Find the lines below that contain the string "nella". Copy each one.

- Entries taken from a collection -
BEGIN

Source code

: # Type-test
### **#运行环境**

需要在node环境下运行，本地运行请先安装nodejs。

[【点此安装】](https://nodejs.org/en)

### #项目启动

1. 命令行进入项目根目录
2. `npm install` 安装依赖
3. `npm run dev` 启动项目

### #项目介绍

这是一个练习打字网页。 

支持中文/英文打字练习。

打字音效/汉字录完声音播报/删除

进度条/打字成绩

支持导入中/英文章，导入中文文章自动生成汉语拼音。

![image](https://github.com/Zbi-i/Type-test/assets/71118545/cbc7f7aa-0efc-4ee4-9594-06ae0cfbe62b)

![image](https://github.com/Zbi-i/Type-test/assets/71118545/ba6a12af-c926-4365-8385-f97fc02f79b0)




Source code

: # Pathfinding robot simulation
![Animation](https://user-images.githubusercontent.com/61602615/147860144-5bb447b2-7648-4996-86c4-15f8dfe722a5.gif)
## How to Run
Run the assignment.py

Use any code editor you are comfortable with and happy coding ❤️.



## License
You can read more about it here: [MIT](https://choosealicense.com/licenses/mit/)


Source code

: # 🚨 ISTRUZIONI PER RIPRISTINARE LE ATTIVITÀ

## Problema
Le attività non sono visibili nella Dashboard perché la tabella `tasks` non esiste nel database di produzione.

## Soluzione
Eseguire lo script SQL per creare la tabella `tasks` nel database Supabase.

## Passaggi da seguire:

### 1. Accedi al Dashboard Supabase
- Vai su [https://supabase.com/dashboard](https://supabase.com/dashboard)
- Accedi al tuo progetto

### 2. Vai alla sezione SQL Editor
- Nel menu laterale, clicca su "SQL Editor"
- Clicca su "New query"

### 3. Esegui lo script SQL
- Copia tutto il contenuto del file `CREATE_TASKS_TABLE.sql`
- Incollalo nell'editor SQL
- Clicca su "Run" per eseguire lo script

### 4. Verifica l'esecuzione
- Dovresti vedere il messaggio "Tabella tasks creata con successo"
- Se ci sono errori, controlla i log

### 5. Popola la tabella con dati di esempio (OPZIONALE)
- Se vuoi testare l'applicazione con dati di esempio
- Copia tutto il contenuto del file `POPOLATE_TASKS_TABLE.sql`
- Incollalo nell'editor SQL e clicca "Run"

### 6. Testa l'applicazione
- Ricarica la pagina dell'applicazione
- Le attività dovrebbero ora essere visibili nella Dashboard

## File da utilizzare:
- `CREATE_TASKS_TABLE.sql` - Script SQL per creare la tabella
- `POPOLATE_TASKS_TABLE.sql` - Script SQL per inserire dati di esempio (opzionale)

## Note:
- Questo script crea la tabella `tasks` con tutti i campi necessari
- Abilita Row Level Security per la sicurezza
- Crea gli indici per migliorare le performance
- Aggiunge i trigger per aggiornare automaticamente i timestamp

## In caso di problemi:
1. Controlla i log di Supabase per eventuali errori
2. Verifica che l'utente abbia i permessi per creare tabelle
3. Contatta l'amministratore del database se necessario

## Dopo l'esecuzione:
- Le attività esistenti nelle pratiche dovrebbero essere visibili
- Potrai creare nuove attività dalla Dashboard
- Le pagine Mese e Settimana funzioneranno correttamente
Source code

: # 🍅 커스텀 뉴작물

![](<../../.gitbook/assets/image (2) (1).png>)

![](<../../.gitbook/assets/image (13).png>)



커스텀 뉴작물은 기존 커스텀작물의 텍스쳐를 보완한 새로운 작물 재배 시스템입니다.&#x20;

END

- Output below -
Le attività non sono visibili nella Dashboard perché la tabella `tasks` non esiste nel database di produzione.
- Le attività dovrebbero ora essere visibili nella Dashboard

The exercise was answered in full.